At times she said things which resonated so directly with me that I experienced a pang in my chest (my heart?) and tears came to my eyes. I was moved, I can’t say why. I am hoping I‘ll understand better what that was about by writing about it. 

The first was when she said about the paintings she chose, that here we have  "...a great genius illustrating something that Christ experienced or suffered, and trying to make Christ's experience visible" - she sees the paintings as a gateway to spiritual experience. 

Piero Della Francesca painted Christ's baptism by St John - Christ is very pale-skinned and blond, and holds his hands prayerfully , but there is a vertical gap between the hands, which are not placed quite symmetrically.
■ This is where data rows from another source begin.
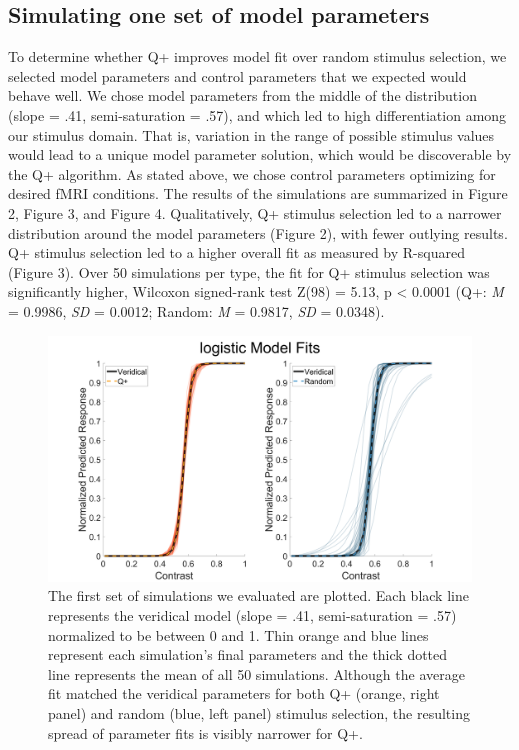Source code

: \documentclass[
  english,
  man,floatsintext]{apa6}
\begin{document}
\hypertarget{simulating-one-set-of-model-parameters}{%
\subsection{Simulating one set of model parameters}\label{simulating-one-set-of-model-parameters}}

To determine whether Q+ improves model fit over random stimulus selection, we selected model parameters and control parameters that we expected would behave well. We chose model parameters from the middle of the distribution (slope = .41, semi-saturation = .57), and which led to high differentiation among our stimulus domain. That is, variation in the range of possible stimulus values would lead to a unique model parameter solution, which would be discoverable by the Q+ algorithm. As stated above, we chose control parameters optimizing for desired fMRI conditions. The results of the simulations are summarized in Figure 2, Figure 3, and Figure 4. Qualitatively, Q+ stimulus selection led to a narrower distribution around the model parameters (Figure 2), with fewer outlying results. Q+ stimulus selection led to a higher overall fit as measured by R-squared (Figure 3). Over 50 simulations per type, the fit for Q+ stimulus selection was significantly higher, Wilcoxon signed-rank test Z(98) = 5.13, p \textless{} 0.0001 (Q+: \emph{M} = 0.9986, \emph{SD} = 0.0012; Random: \emph{M} = 0.9817, \emph{SD} = 0.0348).

\newpage

\begin{figure}
  
  {\centering \includegraphics[width=500px]{../results/figs/fig1_7Outcomes_15Noise_12trialLength_800TR} 
  
  }
  
  \caption{The first set of simulations we evaluated are plotted. Each black line represents the veridical model (slope = .41, semi-saturation = .57) normalized to be between 0 and 1. Thin orange and blue lines represent each simulation's final parameters and the thick dotted line represents the mean of all 50 simulations. Although the average fit matched the veridical parameters for both Q+ (orange, right panel) and random (blue, left panel) stimulus selection, the resulting spread of parameter fits is visibly narrower for Q+.
\newpage}\label{fig:results-figure-firstsims-1}
  \end{figure}
\end{document}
And over his head, over St. John's bowl of water and the hand of St John pouring it, there floats a white dove, its wings spread out horizontally, like the purest blessing.  I wondered at the space between the hands, what it meant. It is at the centre of the painting, where Christ's heart might be. And then I realised that the space between the hands, the pouring water and the wings above them form the beginning of a cross which is completed by the dove's tail at the very top. The dove appears quite still, though there is a lot happening elsewhere in the painting, with angels on one side and various religious people in the background. It may be that none of them can see the dove. None of them are looking at it. Jesus himself is looking straight ahead, out of the canvas and is unaware of it. 

In the film, when this painting was introduced, the dove was initially kept out of the frame. The picture looked complete as it was, Christ's baptism. And after Sister Wendy had commented for a while about other aspects of the work, they showed the dove on her own, filling the screen. We hadn't been aware that she was there beforehand. It gave her added emphasis. I shall not forget the experience.